*DATA PROVIDED*:

....

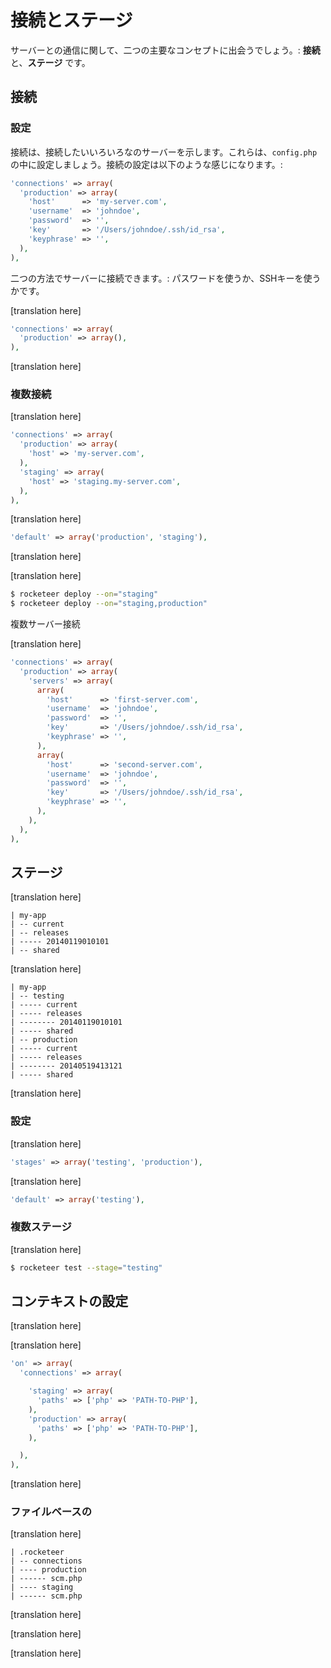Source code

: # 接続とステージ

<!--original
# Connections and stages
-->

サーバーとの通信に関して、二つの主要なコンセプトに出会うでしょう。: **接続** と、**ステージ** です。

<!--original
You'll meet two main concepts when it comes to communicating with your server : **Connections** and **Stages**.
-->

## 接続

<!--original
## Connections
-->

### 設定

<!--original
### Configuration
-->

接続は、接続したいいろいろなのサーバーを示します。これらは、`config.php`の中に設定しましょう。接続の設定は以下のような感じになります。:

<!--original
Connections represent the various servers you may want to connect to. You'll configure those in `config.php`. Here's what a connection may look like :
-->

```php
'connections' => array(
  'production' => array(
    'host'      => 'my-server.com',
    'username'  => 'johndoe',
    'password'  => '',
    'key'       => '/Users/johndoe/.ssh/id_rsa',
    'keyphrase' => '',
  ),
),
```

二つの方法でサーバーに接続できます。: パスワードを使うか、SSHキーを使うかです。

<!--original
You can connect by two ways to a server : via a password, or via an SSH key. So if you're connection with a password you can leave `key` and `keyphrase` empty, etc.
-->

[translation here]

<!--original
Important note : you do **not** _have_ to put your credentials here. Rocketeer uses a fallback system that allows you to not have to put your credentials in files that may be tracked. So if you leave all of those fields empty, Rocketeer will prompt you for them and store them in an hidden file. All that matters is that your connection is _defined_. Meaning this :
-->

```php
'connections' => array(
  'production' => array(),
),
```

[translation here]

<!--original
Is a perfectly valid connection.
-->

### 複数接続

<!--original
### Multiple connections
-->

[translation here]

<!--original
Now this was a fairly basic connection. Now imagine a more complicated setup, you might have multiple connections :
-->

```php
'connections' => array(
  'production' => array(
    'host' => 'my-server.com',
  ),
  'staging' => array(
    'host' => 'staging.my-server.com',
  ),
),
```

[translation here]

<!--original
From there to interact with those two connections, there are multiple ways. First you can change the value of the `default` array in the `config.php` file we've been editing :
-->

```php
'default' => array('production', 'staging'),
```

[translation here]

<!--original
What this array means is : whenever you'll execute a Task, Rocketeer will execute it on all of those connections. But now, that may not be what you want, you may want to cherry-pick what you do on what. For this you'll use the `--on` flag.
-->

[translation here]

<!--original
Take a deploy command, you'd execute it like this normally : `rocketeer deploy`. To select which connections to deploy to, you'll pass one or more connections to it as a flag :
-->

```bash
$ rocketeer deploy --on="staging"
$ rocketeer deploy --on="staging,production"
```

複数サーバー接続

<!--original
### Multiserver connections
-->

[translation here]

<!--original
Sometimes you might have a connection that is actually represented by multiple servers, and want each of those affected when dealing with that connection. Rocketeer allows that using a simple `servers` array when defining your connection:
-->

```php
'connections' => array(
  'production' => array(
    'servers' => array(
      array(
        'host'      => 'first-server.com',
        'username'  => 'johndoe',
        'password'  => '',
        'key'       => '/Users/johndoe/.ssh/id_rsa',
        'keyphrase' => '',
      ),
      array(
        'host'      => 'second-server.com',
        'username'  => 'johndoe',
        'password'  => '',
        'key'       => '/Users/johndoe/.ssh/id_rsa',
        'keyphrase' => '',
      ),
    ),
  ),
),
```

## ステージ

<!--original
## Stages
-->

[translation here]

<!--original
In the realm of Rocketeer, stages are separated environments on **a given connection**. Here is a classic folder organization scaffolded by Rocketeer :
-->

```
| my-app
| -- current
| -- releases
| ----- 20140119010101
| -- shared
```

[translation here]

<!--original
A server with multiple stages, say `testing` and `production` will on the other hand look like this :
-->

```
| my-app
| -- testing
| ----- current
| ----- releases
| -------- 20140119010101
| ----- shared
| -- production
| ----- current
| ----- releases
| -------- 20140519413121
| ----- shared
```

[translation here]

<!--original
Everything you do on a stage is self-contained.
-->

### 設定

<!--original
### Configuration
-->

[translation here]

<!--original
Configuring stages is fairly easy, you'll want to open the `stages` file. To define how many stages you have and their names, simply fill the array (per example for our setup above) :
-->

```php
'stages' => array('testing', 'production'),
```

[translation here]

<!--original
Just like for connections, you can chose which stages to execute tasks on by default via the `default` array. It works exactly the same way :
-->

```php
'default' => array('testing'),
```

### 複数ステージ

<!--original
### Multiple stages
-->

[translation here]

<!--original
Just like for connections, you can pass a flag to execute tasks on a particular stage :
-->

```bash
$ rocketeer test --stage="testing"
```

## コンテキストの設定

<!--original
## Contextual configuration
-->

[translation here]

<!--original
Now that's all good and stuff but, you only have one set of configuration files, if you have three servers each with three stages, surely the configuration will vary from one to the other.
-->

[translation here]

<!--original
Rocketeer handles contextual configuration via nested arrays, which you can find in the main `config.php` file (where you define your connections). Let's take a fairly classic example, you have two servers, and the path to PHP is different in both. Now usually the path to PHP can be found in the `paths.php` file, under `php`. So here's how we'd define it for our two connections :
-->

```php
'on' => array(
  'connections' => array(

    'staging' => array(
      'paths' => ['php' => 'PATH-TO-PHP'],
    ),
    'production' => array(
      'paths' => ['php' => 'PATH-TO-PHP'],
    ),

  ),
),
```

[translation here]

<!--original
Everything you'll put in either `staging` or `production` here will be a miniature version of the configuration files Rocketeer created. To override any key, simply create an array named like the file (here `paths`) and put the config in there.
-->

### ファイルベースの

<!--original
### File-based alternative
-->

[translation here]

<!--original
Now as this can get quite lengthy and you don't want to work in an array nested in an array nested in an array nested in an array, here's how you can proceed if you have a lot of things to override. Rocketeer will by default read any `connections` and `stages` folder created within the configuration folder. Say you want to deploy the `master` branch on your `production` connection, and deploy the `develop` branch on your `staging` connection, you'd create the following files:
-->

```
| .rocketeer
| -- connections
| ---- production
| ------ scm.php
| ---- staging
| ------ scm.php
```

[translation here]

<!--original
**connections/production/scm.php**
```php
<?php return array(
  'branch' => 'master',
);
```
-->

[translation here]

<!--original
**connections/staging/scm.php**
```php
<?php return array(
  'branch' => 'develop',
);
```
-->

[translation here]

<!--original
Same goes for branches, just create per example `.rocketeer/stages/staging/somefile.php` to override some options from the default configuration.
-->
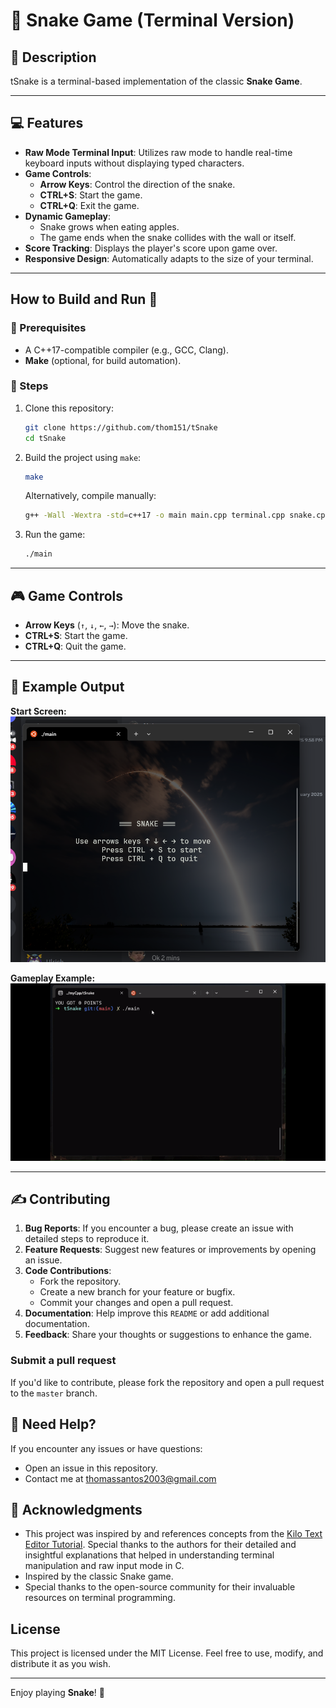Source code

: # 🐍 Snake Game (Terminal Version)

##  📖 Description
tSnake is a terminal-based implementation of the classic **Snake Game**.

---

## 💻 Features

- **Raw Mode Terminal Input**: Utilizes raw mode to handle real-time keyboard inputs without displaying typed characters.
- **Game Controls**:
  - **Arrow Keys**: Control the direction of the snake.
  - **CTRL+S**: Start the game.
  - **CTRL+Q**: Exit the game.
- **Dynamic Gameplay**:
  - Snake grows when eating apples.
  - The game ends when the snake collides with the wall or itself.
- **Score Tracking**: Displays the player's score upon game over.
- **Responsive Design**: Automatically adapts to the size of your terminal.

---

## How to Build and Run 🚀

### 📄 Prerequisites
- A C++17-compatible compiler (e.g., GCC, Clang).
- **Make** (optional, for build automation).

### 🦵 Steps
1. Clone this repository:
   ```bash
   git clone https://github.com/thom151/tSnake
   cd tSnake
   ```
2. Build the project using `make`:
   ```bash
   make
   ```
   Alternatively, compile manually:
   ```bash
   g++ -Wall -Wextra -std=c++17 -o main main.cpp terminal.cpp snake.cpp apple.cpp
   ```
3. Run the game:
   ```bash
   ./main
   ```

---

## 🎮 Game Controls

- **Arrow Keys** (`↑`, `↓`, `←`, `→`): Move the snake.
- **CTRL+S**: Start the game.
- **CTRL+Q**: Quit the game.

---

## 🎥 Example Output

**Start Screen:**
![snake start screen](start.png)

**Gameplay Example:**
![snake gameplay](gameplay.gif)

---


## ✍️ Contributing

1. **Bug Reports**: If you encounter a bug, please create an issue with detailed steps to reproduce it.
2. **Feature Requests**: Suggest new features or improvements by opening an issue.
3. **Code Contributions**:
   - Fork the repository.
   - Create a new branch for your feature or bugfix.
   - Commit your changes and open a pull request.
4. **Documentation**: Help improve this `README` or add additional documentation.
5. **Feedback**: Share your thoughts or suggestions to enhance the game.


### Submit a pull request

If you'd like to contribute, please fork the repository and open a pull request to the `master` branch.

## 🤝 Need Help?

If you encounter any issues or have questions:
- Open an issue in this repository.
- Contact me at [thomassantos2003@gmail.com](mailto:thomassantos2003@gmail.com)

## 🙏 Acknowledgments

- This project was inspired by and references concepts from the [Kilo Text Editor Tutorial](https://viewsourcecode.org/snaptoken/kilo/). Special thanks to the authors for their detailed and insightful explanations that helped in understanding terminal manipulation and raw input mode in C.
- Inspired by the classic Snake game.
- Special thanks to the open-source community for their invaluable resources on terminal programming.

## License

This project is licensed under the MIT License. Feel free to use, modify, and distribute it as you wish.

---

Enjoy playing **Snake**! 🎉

....

*WHAT TO WORK ON*: Return from the data every line that holds "project".

*YOUR RESPONSE*:
2. Build the project using `make`:
- This project was inspired by and references concepts from the [Kilo Text Editor Tutorial](https://viewsourcecode.org/snaptoken/kilo/). Special thanks to the authors for their detailed and insightful explanations that helped in understanding terminal manipulation and raw input mode in C.
This project is licensed under the MIT License. Feel free to use, modify, and distribute it as you wish.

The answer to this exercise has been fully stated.